Previously Percolation Based Synthesis (PBS) was proposed as a new approach to the task of scheduling in High-Level Synthesis and demonstrated favorable results. PBS is an adaptation of well-founded compiler techniques with several desirable properties (e.g. flexibility, completeness and optimality). However, the granularity of the PBS scheduler is at the functional unit level. Schedules generated at this level do not necessarily represent the best obtainable performance as they do not exploit the lower level aspects of the functional units. By scheduling at a lower level more efficient and effective schedules can be generated by utilizing the lower level information.

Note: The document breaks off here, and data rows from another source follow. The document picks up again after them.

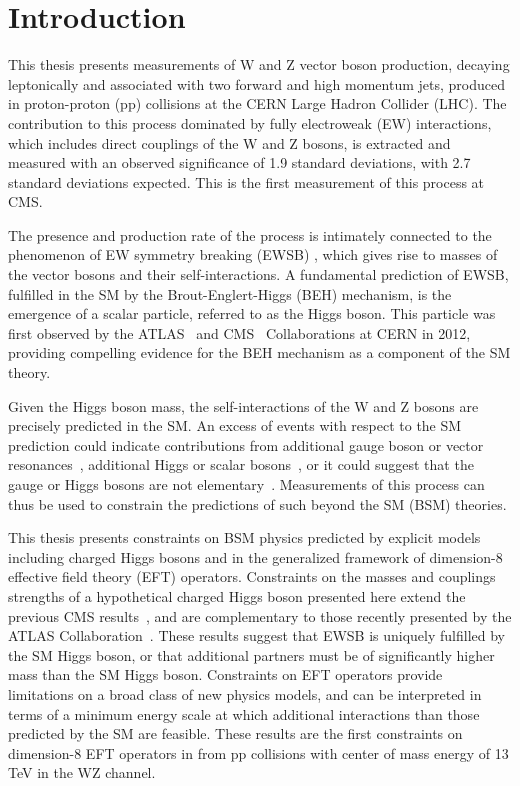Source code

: \chapter{Introduction}

This thesis presents measurements of W and Z vector boson production, 
decaying leptonically and associated
with two forward and high momentum jets, produced in proton-proton (pp) collisions
at the CERN Large Hadron Collider (LHC). 
The contribution to this process dominated by fully electroweak (EW)
interactions, which includes direct couplings of the W and Z bosons, 
is extracted and measured with an observed significance of
1.9 standard deviations, with 2.7 standard deviations expected. 
This is the first measurement of this process at CMS. 

The presence and production rate of the \EWWZ process is intimately connected to the 
phenomenon of EW symmetry breaking (EWSB) \cite{Quigg:2009vq}, which gives rise to masses of
the vector bosons and their self-interactions. A fundamental prediction
of EWSB, fulfilled in the SM by the Brout-Englert-Higgs (BEH) mechanism,
is the emergence of a scalar particle, referred 
to as the Higgs boson. 
This particle was first observed by the 
ATLAS~\cite{Aad:2012tfa} and CMS~\cite{Chatrchyan:2012xdj,Chatrchyan:2013lba} Collaborations
at CERN in 2012, providing compelling evidence for the BEH mechanism as
a component of the SM theory.

Given the Higgs boson mass, the self-interactions 
of the W and Z bosons are precisely predicted in the SM. 
An excess of \EWWZ events with respect to the SM prediction could indicate contributions from 
additional gauge boson or vector resonances~\cite{Delgado:2017cls}, 
additional Higgs or scalar bosons~\cite{Kilian:2015opv}, 
or it could suggest that the gauge or Higgs bosons are not elementary~\cite{Csaki:2015hcd}.
Measurements of this process can thus be used to constrain the predictions
of such beyond the SM (BSM) theories. 

This thesis presents constraints on BSM physics predicted by explicit models
including charged Higgs bosons 
and in the generalized framework of dimension-8 effective field theory (EFT) operators.
Constraints on the masses and couplings strengths of a hypothetical
charged Higgs boson presented here extend the previous CMS results~\cite{Sirunyan:2017sbn}, and
are complementary to those recently presented by the ATLAS Collaboration~\cite{Aaboud:2018ohp}. 
These results suggest that EWSB is uniquely fulfilled by the SM Higgs boson,
or that additional partners must be of significantly higher mass than the
SM Higgs boson.
Constraints on EFT operators provide limitations on a broad class of new physics
models, and can be interpreted in terms of a minimum energy scale at which additional
interactions than those predicted by the SM are feasible.
These results are the first constraints on dimension-8 EFT operators 
in from pp collisions with center of mass energy of 13 TeV in the WZ channel.

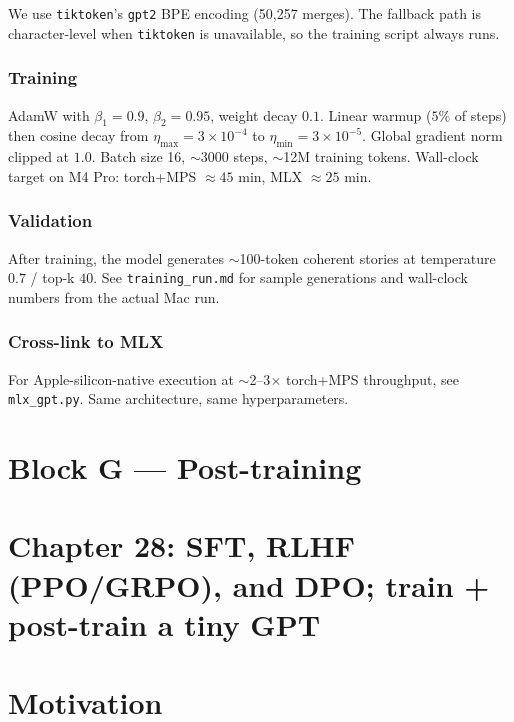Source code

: \documentclass[11pt]{article}
\theoremstyle{remark}
\begin{document}
We use \texttt{tiktoken}'s \texttt{gpt2} BPE encoding (50{,}257 merges). The fallback path is character-level when \texttt{tiktoken} is unavailable, so the training script always runs.

\subsubsection*{Training}

AdamW with $\beta_1=0.9$, $\beta_2=0.95$, weight decay $0.1$. Linear warmup ($5\%$ of steps) then cosine decay from $\eta_{\max}=3\!\times\!10^{-4}$ to $\eta_{\min}=3\!\times\!10^{-5}$. Global gradient norm clipped at $1.0$. Batch size 16, $\sim$3000 steps, $\sim$12M training tokens. Wall-clock target on M4 Pro: torch+MPS $\approx 45$ min, MLX $\approx 25$ min.

\subsubsection*{Validation}

After training, the model generates $\sim$100-token coherent stories at temperature $0.7$ / top-k $40$. See \texttt{training\_run.md} for sample generations and wall-clock numbers from the actual Mac run.

\subsubsection*{Cross-link to MLX}

For Apple-silicon-native execution at $\sim$2--3$\times$ torch+MPS throughput, see \texttt{mlx\_gpt.py}. Same architecture, same hyperparameters.



\section*{Block G --- Post-training}

\section*{Chapter 28: SFT, RLHF (PPO/GRPO), and DPO; train + post-train a tiny GPT}

\section*{Motivation}
\end{document}

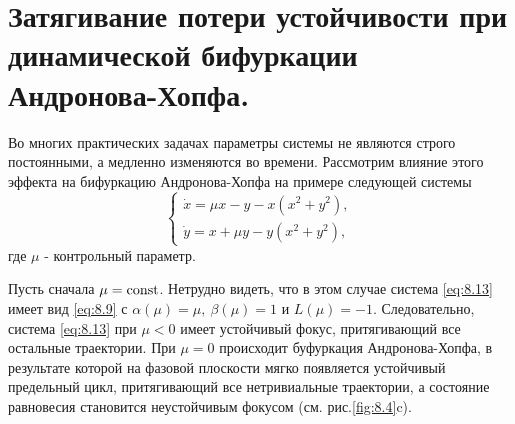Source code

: \section{Затягивание потери устойчивости при динамической бифуркации Андронова-Хопфа.}%
\label{sec:8.4}

Во многих практических задачах параметры системы не являются строго
постоянными, а медленно изменяются во времени. Рассмотрим влияние этого
эффекта на бифуркацию Андронова-Хопфа на примере следующей системы
\begin{equation}
        \label{eq:8.13}
        \begin{cases}
                \dot x = \mu x - y - x(x^2+y^2),\\
                \dot y = x + \mu y - y(x^2+y^2),
        \end{cases}
\end{equation}
где $\mu$ - контрольный параметр.

Пусть сначала $\mu = \textrm{const}$. Нетрудно видеть, что в этом случае система
\eqref{eq:8.13} имеет вид \eqref{eq:8.9} с $\alpha(\mu) = \mu,~\beta(\mu)=1$ и $L(\mu)=-1$.
Следовательно, система \eqref{eq:8.13} при $\mu<0$ имеет устойчивый фокус,
притягивающий все остальные траектории.  При $\mu=0$ происходит буфуркация Андронова-Хопфа, в результате которой на фазовой плоскости мягко появляется устойчивый предельный цикл,
притягивающий все нетривиальные траектории, а состояние равновесия становится неустойчивым фокусом
(см. рис.\ref{fig:8.4}c).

This lower-level granularity is termed the ultra fine-grain level and the resources at this level correspond to the hardware components that are sequenced via the control unit during each clock (sub-) cycle. Therefore the schedules produced with this technique are suitable for control unit construction. The resulting impact is that it allows the ultra fine-grain code scheduler to apply parallelization techniques in the presence of low-level constraints and to utilize the underlying architecture in novel ways. In this paper we discuss the enhancement of PBS which allows the exploitation of the ultra fine-grain level. While it may seem that, due to the finer granularity, code size might increase beyond manageability, our experiments have shown that on the standard benchmark set, this was not a prohibitive factor. In fact, the increase in run-time of the code scheduler is within acceptable limits for the resultant increase in parallelism. Further, although the scheduling of this ultra fine-grain code could potentially cause simultaneous register file accesses to increase-an undesirable side-effect as building register files with a large number of ports is not currently practical-our experiments indicate that for the benchmarks studied the maximum number of simultaneous RF accesses can actually decrease.